Columns | Daily Chronicle

Guest column: Prescription drug discount program a vital lifeline to quality, affordable health care

With the Illinois Legislature ready to end its spring legislative session soon, our health care facilities are dialing 911 to save the 340B program that provides prescription drug and other benefits for patients who have nowhere else to turn.

The Illinois Primary Health Care Association represents 54 community health centers serving communities across Illinois that serve as a vital lifeline for quality, affordable health care access for more than 1.5 million people – many of whom are low-income and uninsured or underinsured.

Since 1992, our centers have used the federal 340B program for critical discounts on prescription drugs. A prescription that would normally be $200 costs $25 under 340B, for example. Health centers use those savings to provide their patients with life-saving medications at a more reasonable price. Additionally, 340B savings also ensure our facilities can meet our patients’ needs in other ways: We can pay for adult dental care, transportation to other medical facilities, substance use treatment and other critical needs that simply would not exist without these funds from the drug discounts.

For people with no other options, free colonoscopies and mammograms, mobile clinics and free transportation to appointments are not a luxury that can be found elsewhere. They’re a necessity, and they happen at our clinics across the state only through the 340B program.

Today, 340B is holding on by a thread – and time is running short. In Illinois and across the country, restrictions from drug manufacturers on 340B are causing a crisis.

Health centers cover wide areas, across multiple counties. For decades, they worked with pharmacies to directly connect patients with 340B-covered drugs from convenience store locations. Now, drug manufacturers force centers to choose one location for 340B-priced drug distribution – forcing some patients to travel far out of their way if they want those medications. For the uninsured who have many challenges in their lives, that is not an option. Their care suffers greatly.

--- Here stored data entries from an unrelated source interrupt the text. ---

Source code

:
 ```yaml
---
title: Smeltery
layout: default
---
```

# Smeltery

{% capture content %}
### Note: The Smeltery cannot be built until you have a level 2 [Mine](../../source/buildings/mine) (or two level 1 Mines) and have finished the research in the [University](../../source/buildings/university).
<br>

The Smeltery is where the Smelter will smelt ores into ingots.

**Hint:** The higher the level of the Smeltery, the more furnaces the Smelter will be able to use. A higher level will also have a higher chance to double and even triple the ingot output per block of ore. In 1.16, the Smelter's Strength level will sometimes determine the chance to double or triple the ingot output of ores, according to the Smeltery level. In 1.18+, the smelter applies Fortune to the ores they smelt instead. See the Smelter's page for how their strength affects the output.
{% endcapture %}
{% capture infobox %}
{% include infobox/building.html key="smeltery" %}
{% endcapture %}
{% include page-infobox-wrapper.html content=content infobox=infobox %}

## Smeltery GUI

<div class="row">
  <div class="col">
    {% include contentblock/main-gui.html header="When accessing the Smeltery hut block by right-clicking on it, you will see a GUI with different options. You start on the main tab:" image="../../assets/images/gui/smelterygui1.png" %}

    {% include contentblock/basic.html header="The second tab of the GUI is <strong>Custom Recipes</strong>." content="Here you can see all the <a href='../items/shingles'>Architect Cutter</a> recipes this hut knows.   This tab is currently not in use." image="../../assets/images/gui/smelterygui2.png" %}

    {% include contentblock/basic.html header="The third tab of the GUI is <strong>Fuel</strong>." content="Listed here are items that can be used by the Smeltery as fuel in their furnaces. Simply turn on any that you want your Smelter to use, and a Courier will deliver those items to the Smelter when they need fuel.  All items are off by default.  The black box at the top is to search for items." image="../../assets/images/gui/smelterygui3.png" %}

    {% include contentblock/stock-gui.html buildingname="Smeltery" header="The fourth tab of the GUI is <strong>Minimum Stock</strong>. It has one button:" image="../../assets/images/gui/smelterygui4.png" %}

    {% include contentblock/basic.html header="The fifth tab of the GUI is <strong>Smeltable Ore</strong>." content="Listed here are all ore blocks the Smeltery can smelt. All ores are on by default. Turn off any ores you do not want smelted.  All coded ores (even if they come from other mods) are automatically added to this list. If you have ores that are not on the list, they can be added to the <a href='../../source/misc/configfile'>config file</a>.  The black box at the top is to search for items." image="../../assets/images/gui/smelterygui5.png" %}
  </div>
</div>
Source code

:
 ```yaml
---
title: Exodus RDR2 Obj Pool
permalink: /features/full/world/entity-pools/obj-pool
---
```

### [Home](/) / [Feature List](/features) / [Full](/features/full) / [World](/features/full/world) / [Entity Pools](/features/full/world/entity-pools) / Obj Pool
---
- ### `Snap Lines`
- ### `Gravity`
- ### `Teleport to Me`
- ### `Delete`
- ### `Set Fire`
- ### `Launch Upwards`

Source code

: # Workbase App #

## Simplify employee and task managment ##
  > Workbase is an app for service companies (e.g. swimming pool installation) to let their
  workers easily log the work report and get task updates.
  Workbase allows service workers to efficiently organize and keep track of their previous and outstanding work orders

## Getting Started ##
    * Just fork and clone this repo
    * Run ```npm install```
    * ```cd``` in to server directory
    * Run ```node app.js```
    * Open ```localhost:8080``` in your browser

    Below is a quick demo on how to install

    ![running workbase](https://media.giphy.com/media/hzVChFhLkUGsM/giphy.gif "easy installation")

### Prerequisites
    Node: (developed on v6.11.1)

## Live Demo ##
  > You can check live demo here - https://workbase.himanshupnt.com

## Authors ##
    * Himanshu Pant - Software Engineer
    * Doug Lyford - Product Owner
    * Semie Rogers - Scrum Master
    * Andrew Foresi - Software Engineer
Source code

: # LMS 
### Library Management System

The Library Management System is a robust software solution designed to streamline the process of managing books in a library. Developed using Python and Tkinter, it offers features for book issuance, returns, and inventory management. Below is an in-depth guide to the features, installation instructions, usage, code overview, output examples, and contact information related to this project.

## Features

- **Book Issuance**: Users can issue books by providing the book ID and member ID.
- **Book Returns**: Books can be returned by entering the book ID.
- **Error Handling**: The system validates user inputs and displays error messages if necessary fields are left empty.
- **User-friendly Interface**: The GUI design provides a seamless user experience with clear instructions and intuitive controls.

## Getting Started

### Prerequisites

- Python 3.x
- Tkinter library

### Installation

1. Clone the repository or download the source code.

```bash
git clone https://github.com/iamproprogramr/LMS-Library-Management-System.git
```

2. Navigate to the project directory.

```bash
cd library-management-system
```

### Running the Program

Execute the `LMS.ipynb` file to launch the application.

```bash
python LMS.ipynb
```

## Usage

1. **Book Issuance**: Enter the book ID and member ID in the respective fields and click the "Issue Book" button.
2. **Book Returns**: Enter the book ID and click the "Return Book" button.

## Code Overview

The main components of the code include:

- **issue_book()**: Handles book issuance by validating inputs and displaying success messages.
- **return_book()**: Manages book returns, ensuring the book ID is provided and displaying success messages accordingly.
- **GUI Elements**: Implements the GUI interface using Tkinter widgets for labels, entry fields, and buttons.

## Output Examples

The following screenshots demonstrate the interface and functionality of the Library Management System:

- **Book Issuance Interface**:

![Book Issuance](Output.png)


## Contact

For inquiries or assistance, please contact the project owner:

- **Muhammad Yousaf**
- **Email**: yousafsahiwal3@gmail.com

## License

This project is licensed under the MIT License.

Our members are calling for help. In a recent letter to the four legislative leaders, the governor and other leadership in Springfield, IPHCA members outlined their concerns and warned staff layoffs and service cuts are imminent if something isn’t done soon.

“On the heels of a global pandemic that put a spotlight on the deep-seated inequities in our healthcare system, it is unconscionable to allow harm of this magnitude to Illinois’ under-resourced communities to continue unchecked,” they write.

Five other states have approved, and 20 others are considering, a solution modeled in Senate Bill 3727 that would simply stop the harmful restrictions on 340B that are threatening care. We are confident it will work here if given the opportunity. In Arkansas, multiple court rulings have now upheld a similar law despite a hard legal fight against it by the drug companies.

With just a few short weeks left in the session for action, we cannot let this opportunity slip away. We call on the legislature to approve Senate Bill 3727 and assure Illinoisans we will continue to support and protect health care options that are under attack.

• Ollie Idowu is president and CEO of Illinois Primary Health Care Association in Springfield.